### DATA SUPPLIED
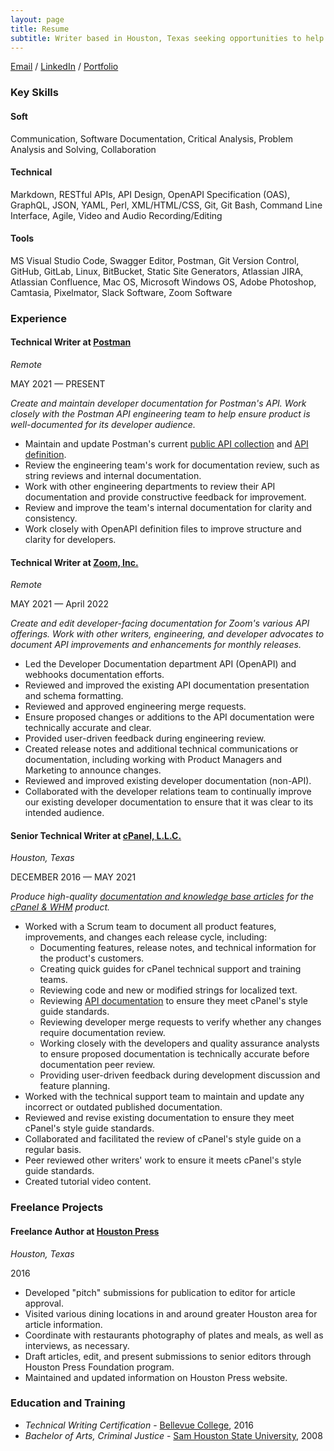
```yaml
---
layout: page
title: Resume
subtitle: Writer based in Houston, Texas seeking opportunities to help improve technical documentation, one file at a time.
---
```


[Email](mailto:ashleymkinard@gmail.com) / [LinkedIn](https://www.linkedin.com/in/ashleykinard/) / [Portfolio](https://ashleykinard.pro/portfolio/)

### Key Skills

#### Soft

Communication, Software Documentation, Critical Analysis, Problem Analysis and Solving, Collaboration

#### Technical

Markdown, RESTful APIs, API Design, OpenAPI Specification (OAS), GraphQL, JSON, YAML, Perl, XML/HTML/CSS, Git, Git Bash, Command Line Interface, Agile, Video and Audio Recording/Editing

#### Tools

MS Visual Studio Code, Swagger Editor, Postman, Git Version Control, GitHub, GitLab, Linux, BitBucket, Static Site Generators, Atlassian JIRA, Atlassian Confluence, Mac OS, Microsoft Windows OS, Adobe Photoshop, Camtasia, Pixelmator, Slack Software, Zoom Software

### Experience

#### Technical Writer at [Postman](https://postman.com/)
*Remote*

MAY 2021 — PRESENT

*Create and maintain developer documentation for Postman's API. Work closely with the Postman API engineering team to help ensure product is well-documented for its developer audience.*

* Maintain and update Postman's current [public API collection](https://www.postman.com/postman/workspace/postman-public-workspace/collection/12959542-c8142d51-e97c-46b6-bd77-52bb66712c9a?ctx=documentation) and [API definition](https://www.postman.com/postman/workspace/postman-public-workspace/api/72a32ca3-f06a-4e83-a933-2821a0e6616f/definition/d429098b-1789-4c62-b77b-cf02024aba53?view=documentation).
* Review the engineering team's work for documentation review, such as string reviews and internal documentation.
* Work with other engineering departments to review their API documentation and provide constructive feedback for improvement.
* Review and improve the team's internal documentation for clarity and consistency.
* Work closely with OpenAPI definition files to improve structure and clarity for developers.

#### Technical Writer at [Zoom, Inc.](https://zoom.us/)
*Remote*

MAY 2021 — April 2022

*Create and edit developer-facing documentation for Zoom's various API offerings. Work with other writers, engineering, and developer advocates to document API improvements and enhancements for monthly releases.*

* Led the Developer Documentation department API (OpenAPI) and webhooks documentation efforts.
* Reviewed and improved the existing API documentation presentation and schema formatting.
* Reviewed and approved engineering merge requests.
* Ensure proposed changes or additions to the API documentation were technically accurate and clear.
* Provided user-driven feedback during engineering review.
* Created release notes and additional technical communications or documentation, including working with Product Managers and Marketing to announce changes.
* Reviewed and improved existing developer documentation (non-API).
* Collaborated with the developer relations team to continually improve our existing developer documentation to ensure that it was clear to its intended audience.

#### Senior Technical Writer at [cPanel, L.L.C.](https://cpanel.net/)
*Houston, Texas*

DECEMBER 2016 — MAY 2021

*Produce high-quality [documentation and knowledge base articles](https://docs.cpanel.net/) for the [cPanel & WHM](https://cpanel.net/products/) product.*

* Worked with a Scrum team to document all product features, improvements, and changes each release cycle, including:
  * Documenting features, release notes, and technical information for the product's customers.
  * Creating quick guides for cPanel technical support and training teams.
  * Reviewing code and new or modified strings for localized text.
  * Reviewing [API documentation](https://api.docs.cpanel.net/) to ensure they meet cPanel's style guide standards.
  * Reviewing developer merge requests to verify whether any changes require documentation review.
  * Working closely with the developers and quality assurance analysts to ensure proposed documentation is technically accurate before documentation peer review.
  * Providing user-driven feedback during development discussion and feature planning.
* Worked with the technical support team to maintain and update any incorrect or outdated published documentation.
* Reviewed and revise existing documentation to ensure they meet cPanel's style guide standards.
* Collaborated and facilitated the review of cPanel's style guide on a regular basis.
* Peer reviewed other writers' work to ensure it meets cPanel's style guide standards.
* Created tutorial video content.

### Freelance Projects

#### Freelance Author at [Houston Press](https://www.houstonpress.com/)
*Houston, Texas*

2016

* Developed "pitch" submissions for publication to editor for article approval.
* Visited various dining locations in and around greater Houston area for article information.
* Coordinate with restaurants photography of plates and meals, as well as interviews, as necessary.
* Draft articles, edit, and present submissions to senior editors through Houston Press Foundation program.
* Maintained and updated information on Houston Press website.

### Education and Training

* *Technical Writing Certification* - [Bellevue College](https://www.bellevuecollege.edu/), 2016
* *Bachelor of Arts, Criminal Justice* - [Sam Houston State University](https://www.shsu.edu/), 2008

### TRY IT
Which lines above contain "support"? Show each of them.

### YOUR RESPONSE
  * Creating quick guides for cPanel technical support and training teams.
* Worked with the technical support team to maintain and update any incorrect or outdated published documentation.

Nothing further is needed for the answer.